Case in point? At the 1904 World’s Fair in St. Louis, Mr. Adams said, organizers staged a “human zoo” sideshow in which various ethnic groups would “reenact their daily lives.”
“They would have the groups do track and field events without any training to supposedly test whether savages were ’natural athletes’ or not,” Mr. Adams said. “Of course, their performances were abysmal. The underlying idea was the United States — which was fighting a war in the Philippines — was civilizing savage people, bringing them into the light.”
Though the 1912 Olympic team featured a number of standout American Indian athletes — including distance running silver medalist Lewis Tewanima and swimming gold medalist Duke Kahanamoku — it was Thorpe’s transcendent performance that did the most to erode racial prejudice.

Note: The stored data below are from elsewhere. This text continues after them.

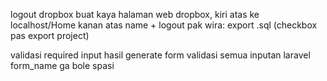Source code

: 

logout dropbox buat kaya halaman web dropbox, kiri atas ke localhost/Home kanan atas name + logout
pak wira:
export .sql (checkbox pas export project)

<!-- ???sebagian kolom : ganti di master_barang.php, sama nama json ada 2 : insert_data(ga isi attrid) dan update_data(isi attr id)
???user ga punya db mysql -->






validasi required input hasil generate form
validasi semua inputan laravel form_name ga bole spasi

“The Carlisle football team toured nationally, and contemporary reports tell us that the crowds usually rooted for them,” Mr. Adams said. “But Thorpe’s achievements in Stockholm were on behalf of the American team. His jersey had red, white and blue on it.”
Restoring gold
In 1951, the Associated Press selected Thorpe as the Most Outstanding Male Athlete of the first half of the 20th century. Baseball slugger Babe Ruth — cultural icon with a semi-eponymous candy bar — finished a distant second. And why not?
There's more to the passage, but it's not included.